» Dataset entries
☆ ☆ ☆ ☆ ☆ ☆ ☆

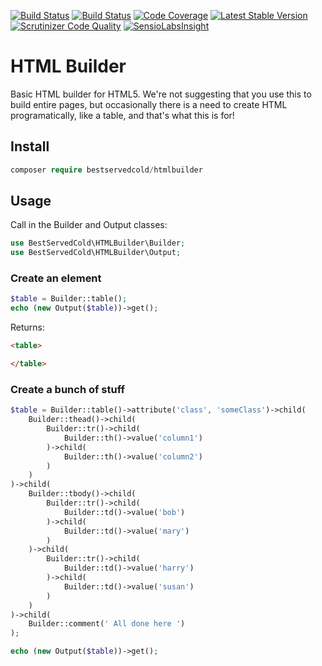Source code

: [![Build Status](https://travis-ci.org/nark3d/HTMLBuilder.svg?branch=master)](https://travis-ci.org/nark3d/HTMLBuilder)
[![Build Status](https://scrutinizer-ci.com/g/nark3d/HTMLBuilder/badges/build.png?b=master)](https://scrutinizer-ci.com/g/nark3d/HTMLBuilder/build-status/master)
[![Code Coverage](https://scrutinizer-ci.com/g/nark3d/HTMLBuilder/badges/coverage.png?b=master)](https://scrutinizer-ci.com/g/nark3d/HTMLBuilder/?branch=master)
[![Latest Stable Version](https://img.shields.io/packagist/v/best-served-cold/htmlbuilder.svg)](https://packagist.org/packages/best-served-cold/htmlbuilder)
[![Scrutinizer Code Quality](https://scrutinizer-ci.com/g/nark3d/HTMLBuilder/badges/quality-score.png?b=master)](https://scrutinizer-ci.com/g/nark3d/HTMLBuilder/?branch=master)
[![SensioLabsInsight](https://insight.sensiolabs.com/projects/b8e2173f-3fe1-4fd5-99c2-547d3b33aef6/mini.png)](https://insight.sensiolabs.com/projects/b8e2173f-3fe1-4fd5-99c2-547d3b33aef6)


# HTML Builder

Basic HTML builder for HTML5.  We're not suggesting that you use this to build entire pages, but occasionally there is a need to create HTML programatically, like a table, and that's what this is for!

## Install

```php
composer require bestservedcold/htmlbuilder
```

## Usage

Call in the Builder and Output classes:

```php
use BestServedCold\HTMLBuilder\Builder;
use BestServedCold\HTMLBuilder\Output;

```

### Create an element

```php 
$table = Builder::table();
echo (new Output($table))->get(); 

```
Returns:
```html
<table>

</table>

```

### Create a bunch of stuff
```php
$table = Builder::table()->attribute('class', 'someClass')->child(
    Builder::thead()->child(
        Builder::tr()->child(
            Builder::th()->value('column1')
        )->child(
            Builder::th()->value('column2')
        )
    )
)->child(
    Builder::tbody()->child(
        Builder::tr()->child(
            Builder::td()->value('bob')
        )->child(
            Builder::td()->value('mary')
        )
    )->child(
        Builder::tr()->child(
            Builder::td()->value('harry')
        )->child(
            Builder::td()->value('susan')
        )
    )
)->child(
    Builder::comment(' All done here ')
);

echo (new Output($table))->get();

```
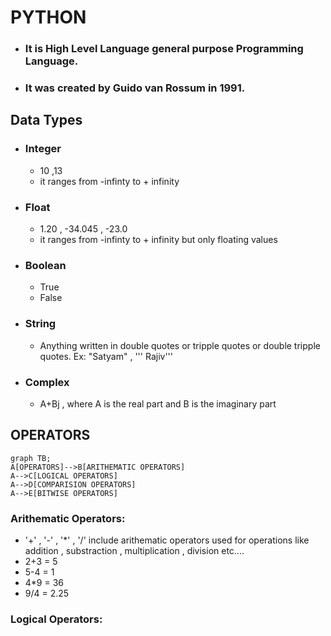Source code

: # PYTHON

- ### It is High Level Language general purpose Programming Language.
- ### It was created by Guido van Rossum in 1991.

## Data Types

- ### Integer

  - 10 ,13
  - it ranges from -infinty to + infinity
- ### Float

  - 1.20 , -34.045 , -23.0
  - it ranges from -infinty to + infinity but only floating values
- ### Boolean

  - True
  - False
- ### String

  - Anything written in double quotes or tripple quotes or double tripple quotes. Ex: "Satyam" , ''' Rajiv'''
- ### Complex

  - A+Bj  , where A is the real part and B is the imaginary part

## OPERATORS

```mermaid
graph TB;
A[OPERATORS]-->B[ARITHEMATIC OPERATORS]
A-->C[LOGICAL OPERATORS]
A-->D[COMPARISION OPERATORS]
A-->E[BITWISE OPERATORS]
```

### Arithematic Operators:

- '+' , '-' , '*' , '/' include arithematic operators used for operations like addition , substraction , multiplication , division etc....
- 2+3 = 5
- 5-4 = 1
- 4*9 = 36
- 9/4 = 2.25

### Logical Operators:
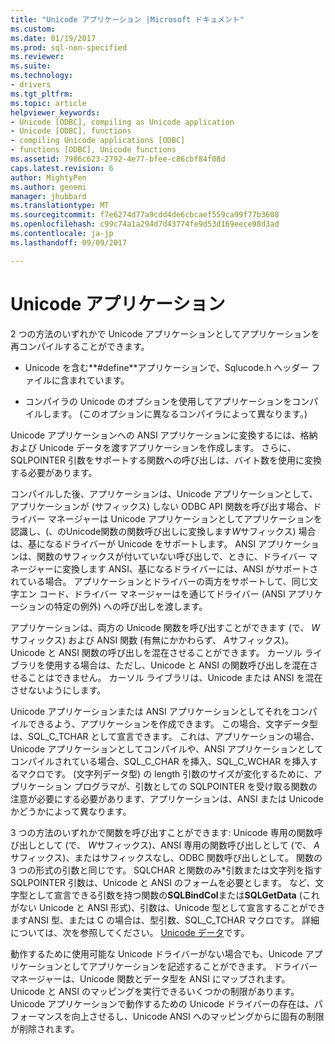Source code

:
 ```yaml
---
title: "Unicode アプリケーション |Microsoft ドキュメント"
ms.custom: 
ms.date: 01/19/2017
ms.prod: sql-non-specified
ms.reviewer: 
ms.suite: 
ms.technology:
- drivers
ms.tgt_pltfrm: 
ms.topic: article
helpviewer_keywords:
- Unicode [ODBC], compiling as Unicode application
- Unicode [ODBC], functions
- compiling Unicode applications [ODBC]
- functions [ODBC], Unicode functions
ms.assetid: 7986c623-2792-4e77-bfee-c86cbf84f08d
caps.latest.revision: 6
author: MightyPen
ms.author: genemi
manager: jhubbard
ms.translationtype: MT
ms.sourcegitcommit: f7e6274d77a9cdd4de6cbcaef559ca99f77b3608
ms.openlocfilehash: c99c74a1a294d7d43774fe9d53d169eece98d3ad
ms.contentlocale: ja-jp
ms.lasthandoff: 09/09/2017

---
```

# <a name="unicode-applications"></a>Unicode アプリケーション
2 つの方法のいずれかで Unicode アプリケーションとしてアプリケーションを再コンパイルすることができます。  
  
-   Unicode を含む**#define**アプリケーションで、Sqlucode.h ヘッダー ファイルに含まれています。  
  
-   コンパイラの Unicode のオプションを使用してアプリケーションをコンパイルします。 (このオプションに異なるコンパイラによって異なります。)  
  
 Unicode アプリケーションへの ANSI アプリケーションに変換するには、格納および Unicode データを渡すアプリケーションを作成します。 さらに、SQLPOINTER 引数をサポートする関数への呼び出しは、バイト数を使用に変換する必要があります。  
  
 コンパイルした後、アプリケーションは、Unicode アプリケーションとして、アプリケーションが (サフィックス) しない ODBC API 関数を呼び出す場合、ドライバー マネージャーは Unicode アプリケーションとしてアプリケーションを認識し、(、のUnicode関数の関数呼び出しに変換します*W*サフィックス) 場合は、基になるドライバーが Unicode をサポートします。 ANSI アプリケーションは、関数のサフィックスが付いていない呼び出しで、ときに、ドライバー マネージャーに変換します ANSI、基になるドライバーには、ANSI がサポートされている場合。 アプリケーションとドライバーの両方をサポートして、同じ文字エン コード、ドライバー マネージャーはを通じてドライバー (ANSI アプリケーションの特定の例外) への呼び出しを渡します。  
  
 アプリケーションは、両方の Unicode 関数を呼び出すことができます (で、 *W*サフィックス) および ANSI 関数 (有無にかかわらず、 *A*サフィックス)。 Unicode と ANSI 関数の呼び出しを混在させることができます。 カーソル ライブラリを使用する場合は、ただし、Unicode と ANSI の関数呼び出しを混在させることはできません。 カーソル ライブラリは、Unicode または ANSI を混在させないようにします。  
  
 Unicode アプリケーションまたは ANSI アプリケーションとしてそれをコンパイルできるよう、アプリケーションを作成できます。 この場合、文字データ型は、SQL_C_TCHAR として宣言できます。 これは、アプリケーションの場合、Unicode アプリケーションとしてコンパイルや、ANSI アプリケーションとしてコンパイルされている場合、SQL_C_CHAR を挿入、SQL_C_WCHAR を挿入するマクロです。 (文字列データ型) の length 引数のサイズが変化するために、アプリケーション プログラマが、引数としての SQLPOINTER を受け取る関数の注意が必要にする必要があります、アプリケーションは、ANSI または Unicode かどうかによって異なります。  
  
 3 つの方法のいずれかで関数を呼び出すことができます: Unicode 専用の関数呼び出しとして (で、 *W*サフィックス)、ANSI 専用の関数呼び出しとして (で、 *A*サフィックス)、またはサフィックスなし、ODBC 関数呼び出しとして。 関数の 3 つの形式の引数と同じです。 SQLCHAR と関数のみ\*引数または文字列を指す SQLPOINTER 引数は、Unicode と ANSI のフォームを必要とします。 など、文字型として宣言できる引数を持つ関数の**SQLBindCol**または**SQLGetData** (これがない Unicode と ANSI 形式)、引数は、Unicode 型として宣言することができますANSI 型、または C の場合は、型引数、SQL_C_TCHAR マクロです。 詳細については、次を参照してください。 [Unicode データ](../../../odbc/reference/develop-app/unicode-data.md)です。  
  
 動作するために使用可能な Unicode ドライバーがない場合でも、Unicode アプリケーションとしてアプリケーションを記述することができます。 ドライバー マネージャーは、Unicode 関数とデータ型を ANSI にマップされます。 Unicode と ANSI のマッピングを実行できるいくつかの制限があります。 Unicode アプリケーションで動作するための Unicode ドライバーの存在は、パフォーマンスを向上させるし、Unicode ANSI へのマッピングからに固有の制限が削除されます。
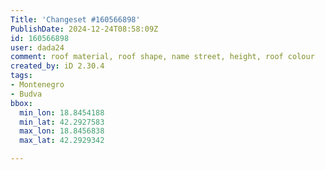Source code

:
 ```yaml
---
Title: 'Changeset #160566898'
PublishDate: 2024-12-24T08:58:09Z
id: 160566898
user: dada24
comment: roof material, roof shape, name street, height, roof colour
created_by: iD 2.30.4
tags:
- Montenegro
- Budva
bbox:
  min_lon: 18.8454188
  min_lat: 42.2927583
  max_lon: 18.8456838
  max_lat: 42.2929342

---
```

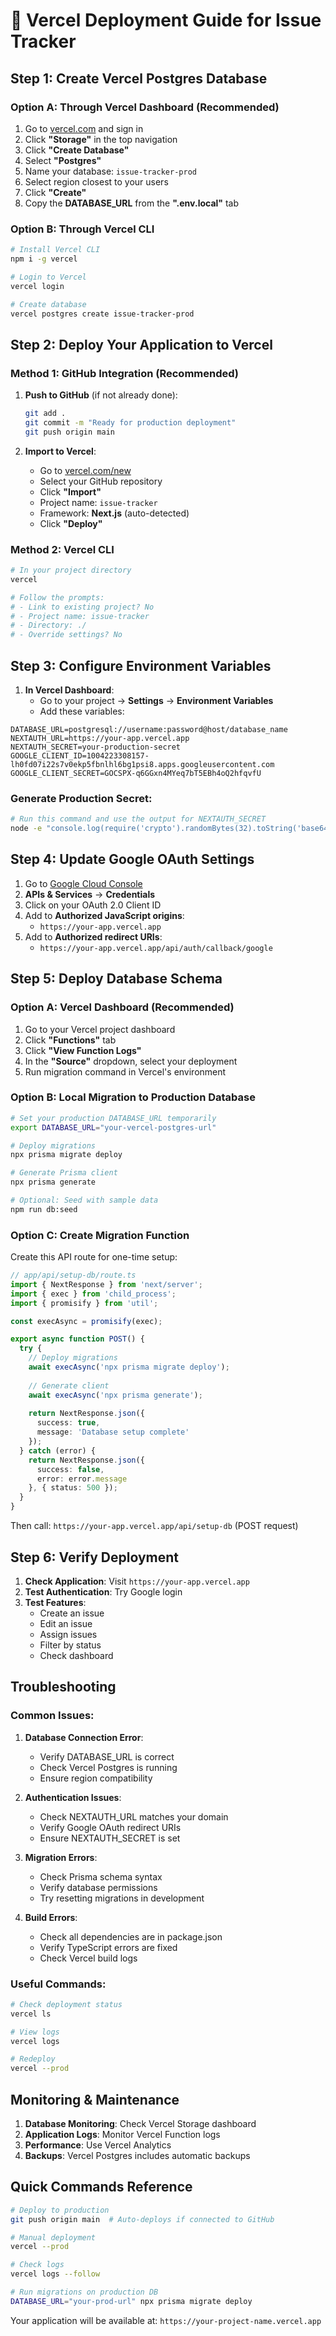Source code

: # 🚀 Vercel Deployment Guide for Issue Tracker

## Step 1: Create Vercel Postgres Database

### Option A: Through Vercel Dashboard (Recommended)
1. Go to [vercel.com](https://vercel.com) and sign in
2. Click **"Storage"** in the top navigation
3. Click **"Create Database"**
4. Select **"Postgres"**
5. Name your database: `issue-tracker-prod`
6. Select region closest to your users
7. Click **"Create"**
8. Copy the **DATABASE_URL** from the **".env.local"** tab

### Option B: Through Vercel CLI
```bash
# Install Vercel CLI
npm i -g vercel

# Login to Vercel
vercel login

# Create database
vercel postgres create issue-tracker-prod
```

## Step 2: Deploy Your Application to Vercel

### Method 1: GitHub Integration (Recommended)

1. **Push to GitHub** (if not already done):
   ```bash
   git add .
   git commit -m "Ready for production deployment"
   git push origin main
   ```

2. **Import to Vercel**:
   - Go to [vercel.com/new](https://vercel.com/new)
   - Select your GitHub repository
   - Click **"Import"**
   - Project name: `issue-tracker`
   - Framework: **Next.js** (auto-detected)
   - Click **"Deploy"**

### Method 2: Vercel CLI
```bash
# In your project directory
vercel

# Follow the prompts:
# - Link to existing project? No
# - Project name: issue-tracker
# - Directory: ./
# - Override settings? No
```

## Step 3: Configure Environment Variables

1. **In Vercel Dashboard**:
   - Go to your project → **Settings** → **Environment Variables**
   - Add these variables:

```env
DATABASE_URL=postgresql://username:password@host/database_name
NEXTAUTH_URL=https://your-app.vercel.app
NEXTAUTH_SECRET=your-production-secret
GOOGLE_CLIENT_ID=1004223308157-lh0fd07i22s7v0ekp5fbnlhl6bg1psi8.apps.googleusercontent.com
GOOGLE_CLIENT_SECRET=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
```

### Generate Production Secret:
```bash
# Run this command and use the output for NEXTAUTH_SECRET
node -e "console.log(require('crypto').randomBytes(32).toString('base64'))"
```

## Step 4: Update Google OAuth Settings

1. Go to [Google Cloud Console](https://console.cloud.google.com)
2. **APIs & Services** → **Credentials**
3. Click on your OAuth 2.0 Client ID
4. Add to **Authorized JavaScript origins**:
   - `https://your-app.vercel.app`
5. Add to **Authorized redirect URIs**:
   - `https://your-app.vercel.app/api/auth/callback/google`

## Step 5: Deploy Database Schema

### Option A: Vercel Dashboard (Recommended)
1. Go to your Vercel project dashboard
2. Click **"Functions"** tab
3. Click **"View Function Logs"**
4. In the **"Source"** dropdown, select your deployment
5. Run migration command in Vercel's environment

### Option B: Local Migration to Production Database
```bash
# Set your production DATABASE_URL temporarily
export DATABASE_URL="your-vercel-postgres-url"

# Deploy migrations
npx prisma migrate deploy

# Generate Prisma client
npx prisma generate

# Optional: Seed with sample data
npm run db:seed
```

### Option C: Create Migration Function
Create this API route for one-time setup:
```typescript
// app/api/setup-db/route.ts
import { NextResponse } from 'next/server';
import { exec } from 'child_process';
import { promisify } from 'util';

const execAsync = promisify(exec);

export async function POST() {
  try {
    // Deploy migrations
    await execAsync('npx prisma migrate deploy');
    
    // Generate client
    await execAsync('npx prisma generate');
    
    return NextResponse.json({ 
      success: true, 
      message: 'Database setup complete' 
    });
  } catch (error) {
    return NextResponse.json({ 
      success: false, 
      error: error.message 
    }, { status: 500 });
  }
}
```

Then call: `https://your-app.vercel.app/api/setup-db` (POST request)

## Step 6: Verify Deployment

1. **Check Application**: Visit `https://your-app.vercel.app`
2. **Test Authentication**: Try Google login
3. **Test Features**:
   - Create an issue
   - Edit an issue
   - Assign issues
   - Filter by status
   - Check dashboard

## Troubleshooting

### Common Issues:

1. **Database Connection Error**:
   - Verify DATABASE_URL is correct
   - Check Vercel Postgres is running
   - Ensure region compatibility

2. **Authentication Issues**:
   - Check NEXTAUTH_URL matches your domain
   - Verify Google OAuth redirect URIs
   - Ensure NEXTAUTH_SECRET is set

3. **Migration Errors**:
   - Check Prisma schema syntax
   - Verify database permissions
   - Try resetting migrations in development

4. **Build Errors**:
   - Check all dependencies are in package.json
   - Verify TypeScript errors are fixed
   - Check Vercel build logs

### Useful Commands:
```bash
# Check deployment status
vercel ls

# View logs
vercel logs

# Redeploy
vercel --prod
```

## Monitoring & Maintenance

1. **Database Monitoring**: Check Vercel Storage dashboard
2. **Application Logs**: Monitor Vercel Function logs
3. **Performance**: Use Vercel Analytics
4. **Backups**: Vercel Postgres includes automatic backups

## Quick Commands Reference

```bash
# Deploy to production
git push origin main  # Auto-deploys if connected to GitHub

# Manual deployment
vercel --prod

# Check logs
vercel logs --follow

# Run migrations on production DB
DATABASE_URL="your-prod-url" npx prisma migrate deploy
```

Your application will be available at: `https://your-project-name.vercel.app`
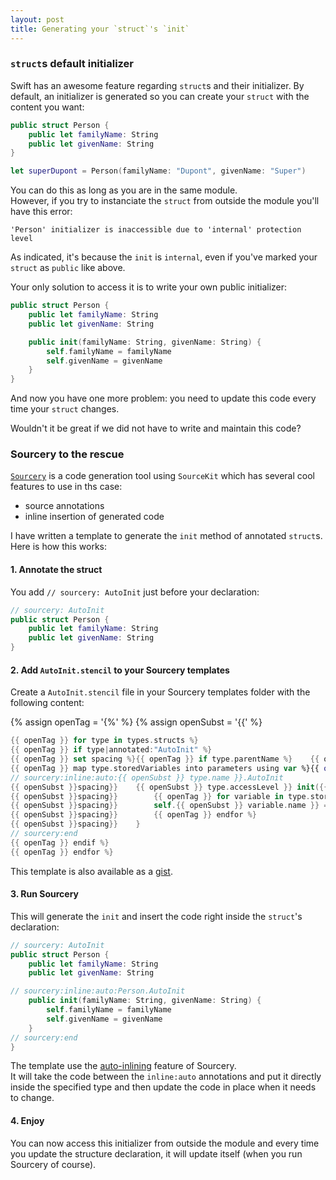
 ```yaml
---
layout: post
title: Generating your `struct`'s `init`
---
```


### `struct`s default initializer

Swift has an awesome feature regarding `struct`s and their initializer. By default, an initializer is generated so you can create your `struct` with the content you want:

```swift
public struct Person {
    public let familyName: String
    public let givenName: String
}

let superDupont = Person(familyName: "Dupont", givenName: "Super")
```

You can do this as long as you are in the same module.  
However, if you try to instanciate the `struct`	from outside the module you'll have this error:

`'Person' initializer is inaccessible due to 'internal' protection level`

As indicated, it's because the `init` is `internal`, even if you've marked your `struct` as `public` like above.

Your only solution to access it is to write your own public initializer:

```swift
public struct Person {
    public let familyName: String
    public let givenName: String

    public init(familyName: String, givenName: String) {
        self.familyName = familyName
        self.givenName = givenName
    }
}
```

And now you have one more problem: you need to update this code every time your `struct` changes.

Wouldn't it be great if we did not have to write and maintain this code?

### Sourcery to the rescue

[`Sourcery`](https://github.com/krzysztofzablocki/Sourcery) is a code generation tool using `SourceKit` which has several cool features to use in ths case:
- source annotations
- inline insertion of generated code

I have written a template to generate the `init` method of annotated `struct`s.
Here is how this works:

#### 1. Annotate the struct

You add `// sourcery: AutoInit` just before your declaration:

```swift
// sourcery: AutoInit
public struct Person {
    public let familyName: String
    public let givenName: String
}
```

#### 2. Add `AutoInit.stencil` to your Sourcery templates

Create a `AutoInit.stencil` file in your Sourcery templates folder with the following content:

{% assign openTag = '{%' %}
{% assign openSubst = '{{' %}
```swift
{{ openTag }} for type in types.structs %}
{{ openTag }} if type|annotated:"AutoInit" %}
{{ openTag }} set spacing %}{{ openTag }} if type.parentName %}    {{ openTag }} endif %}{{ openTag }} endset %}
{{ openTag }} map type.storedVariables into parameters using var %}{{ openSubst }} var.name }}: {{ openSubst }} var.typeName }}{{ openTag }} endmap %}
// sourcery:inline:auto:{{ openSubst }} type.name }}.AutoInit
{{ openSubst }}spacing}}    {{ openSubst }} type.accessLevel }} init({{ openSubst }} parameters|join }}) { // swiftlint:disable:this line_length
{{ openSubst }}spacing}}        {{ openTag }} for variable in type.storedVariables %}
{{ openSubst }}spacing}}        self.{{ openSubst }} variable.name }} = {{ openSubst }} variable.name }}
{{ openSubst }}spacing}}        {{ openTag }} endfor %}
{{ openSubst }}spacing}}    }
// sourcery:end
{{ openTag }} endif %}
{{ openTag }} endfor %}
```

This template is also available as a [gist](https://gist.github.com/Liquidsoul/efa4f65af055acfde64afed6cda0007d).

#### 3. Run Sourcery

This will generate the `init` and insert the code right inside the `struct`'s declaration:

```swift
// sourcery: AutoInit
public struct Person {
    public let familyName: String
    public let givenName: String

// sourcery:inline:auto:Person.AutoInit
    public init(familyName: String, givenName: String) {
        self.familyName = familyName
        self.givenName = givenName
    }
// sourcery:end
}
```

The template use the [auto-inlining](https://cdn.rawgit.com/krzysztofzablocki/Sourcery/master/docs/writing-templates.html#inline-code-generation) feature of Sourcery.  
It will take the code between the `inline:auto` annotations and put it directly inside the specified type and then update the code in place when it needs to change.

#### 4. Enjoy

You can now access this initializer from outside the module and every time you update the structure declaration, it will update itself (when you run Sourcery of course).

☆ ☆ ☆ ☆ ☆ ☆ ☆

» About this exercise
From the entries above, print the lines beginning at the one with "for Issue Tracker" and stopping after the one with "1. **In Vercel", exactly as written and with nothing else.

» Problem solution
: # 🚀 Vercel Deployment Guide for Issue Tracker

## Step 1: Create Vercel Postgres Database

### Option A: Through Vercel Dashboard (Recommended)
1. Go to [vercel.com](https://vercel.com) and sign in
2. Click **"Storage"** in the top navigation
3. Click **"Create Database"**
4. Select **"Postgres"**
5. Name your database: `issue-tracker-prod`
6. Select region closest to your users
7. Click **"Create"**
8. Copy the **DATABASE_URL** from the **".env.local"** tab

### Option B: Through Vercel CLI
```bash
# Install Vercel CLI
npm i -g vercel

# Login to Vercel
vercel login

# Create database
vercel postgres create issue-tracker-prod
```

## Step 2: Deploy Your Application to Vercel

### Method 1: GitHub Integration (Recommended)

1. **Push to GitHub** (if not already done):
   ```bash
   git add .
   git commit -m "Ready for production deployment"
   git push origin main
   ```

2. **Import to Vercel**:
   - Go to [vercel.com/new](https://vercel.com/new)
   - Select your GitHub repository
   - Click **"Import"**
   - Project name: `issue-tracker`
   - Framework: **Next.js** (auto-detected)
   - Click **"Deploy"**

### Method 2: Vercel CLI
```bash
# In your project directory
vercel

# Follow the prompts:
# - Link to existing project? No
# - Project name: issue-tracker
# - Directory: ./
# - Override settings? No
```

## Step 3: Configure Environment Variables

1. **In Vercel Dashboard**:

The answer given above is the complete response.